I wrote a short essay more than two years ago about the birth of my first son and how he abruptly took up space in this world that was previously untaken, how he suddenly just was, there, in our lives, an extension of us: my wife, his mother, me, father. We all were new people then. We waited intently without knowing how to wait. We couldn’t comprehend the coming augment, the duty, the trust in ourselves to be good at something we’ve never done—we were dashed with a below-surface fear that was a consistent murmur, soft but palatable, wondering if our self-assurance was deserved. There was a smog of feelings, tumbling over each other, each portion of seesaw confidence and skepticism lobbying for top position. We entered blind but with desire and conviction and concerned ourselves with “let’s do well today” in hopes that it would lead us properly into the next day and then the following.

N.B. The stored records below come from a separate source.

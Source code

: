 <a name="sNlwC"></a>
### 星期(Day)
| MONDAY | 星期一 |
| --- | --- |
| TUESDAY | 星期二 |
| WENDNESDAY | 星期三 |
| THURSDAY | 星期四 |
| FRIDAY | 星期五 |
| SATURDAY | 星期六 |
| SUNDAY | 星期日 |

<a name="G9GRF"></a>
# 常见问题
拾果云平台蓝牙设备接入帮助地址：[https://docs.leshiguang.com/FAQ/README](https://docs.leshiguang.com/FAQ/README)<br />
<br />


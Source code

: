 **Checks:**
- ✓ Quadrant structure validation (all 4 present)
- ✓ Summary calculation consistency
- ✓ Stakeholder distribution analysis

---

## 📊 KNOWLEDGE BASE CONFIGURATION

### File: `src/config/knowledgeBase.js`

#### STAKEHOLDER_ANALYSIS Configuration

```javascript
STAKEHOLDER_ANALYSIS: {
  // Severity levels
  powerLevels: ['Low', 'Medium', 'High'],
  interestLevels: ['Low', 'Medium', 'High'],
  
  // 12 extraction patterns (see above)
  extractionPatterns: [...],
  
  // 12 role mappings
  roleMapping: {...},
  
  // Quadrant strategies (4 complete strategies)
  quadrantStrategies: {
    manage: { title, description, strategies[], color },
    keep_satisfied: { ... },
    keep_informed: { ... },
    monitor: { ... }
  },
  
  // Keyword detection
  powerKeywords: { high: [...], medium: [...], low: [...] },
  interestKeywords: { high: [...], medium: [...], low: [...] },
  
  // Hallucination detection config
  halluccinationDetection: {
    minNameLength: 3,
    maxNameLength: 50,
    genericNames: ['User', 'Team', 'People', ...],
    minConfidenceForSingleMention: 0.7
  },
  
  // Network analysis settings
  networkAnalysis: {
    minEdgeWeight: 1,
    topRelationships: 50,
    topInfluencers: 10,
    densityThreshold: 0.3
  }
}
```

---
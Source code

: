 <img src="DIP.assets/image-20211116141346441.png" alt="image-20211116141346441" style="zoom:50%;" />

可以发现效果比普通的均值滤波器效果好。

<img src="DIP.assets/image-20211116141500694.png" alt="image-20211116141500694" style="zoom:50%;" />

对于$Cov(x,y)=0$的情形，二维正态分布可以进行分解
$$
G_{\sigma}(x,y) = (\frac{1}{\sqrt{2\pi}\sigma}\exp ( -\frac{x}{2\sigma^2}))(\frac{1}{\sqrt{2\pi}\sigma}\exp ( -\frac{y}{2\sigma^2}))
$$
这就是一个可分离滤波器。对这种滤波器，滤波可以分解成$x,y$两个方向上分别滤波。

Parenting is revealing itself to share much with the process of writing: feeling a little like you’re in water, floating away from land and trying to decide which direction to swim. (Fortunately with writing, you get a lot of do-overs.) Once something becomes part of your daily life, part of your being, you figure out how it fits, when, and where. For us writers, with all the other worldly tasks and responsibilities we have, figuring out the “when” becomes paramount. William Carlos Williams, a doctor as well as a writer, would draft poems on a prescription pad in between seeing patients. You find the time. And then you have to be disciplined to use it, even if you’re given only five minutes. I’m not very good at this. Many may not be. Which is why we have to be forgiving of ourselves while we continue to be ambitious. There will be other short, favorable sections of time. Utilize those. Mostly, you have to be adaptable to the evolving change. To be a good writer you must be aware of the world you live in and learn consistently from it. A writer friend of mine, Michael Klein, once said to me, “I do not yet know how to live in the world. But I’m alive.” It’s all constantly morphing and will seemingly stay ever elusive, just out of grasp, though, at the same time, a great motivation for us, reaching, trying to figure it all out.
Parenting is causing me to be a better observer, a better witness. And as academics and intellectuals, as we writers are (or should be), the new, the fresh, the able-to-be-explored are gifts. A friend told me of a story she once heard about Eudora Welty, who called a friend that was, too, a writer–I can never remember who this friend was–and told him to come over. When he arrived, she said that she had a gift for him. They went behind her house where there were patients from the nearby mental institution crossing a shallow river with their belongings and mattresses, other contents of the building, to a new facility on the other shorefront. The gift was the event and it unnerved Welty that the other writer never used it. (Put this in your reservoir of writing prompts, by the way.) The story is anecdotal but shows how in order to write stories we always should be looking for stories. Our bestowal allows us to see these stories, to sweep away the dirt and see the contours to make them our stories. Being a parent has refreshed this for me. It’s made me pay attention more, always, to new things (and there are always new things.) The thing is, you don’t need to be a parent to glean the benefits of parental rewards that crossover to writerly elements. It’s good to just know that our lives are continuously being supplemented, amplified, and this is widening the canvas, adding more blank lines to our notebook.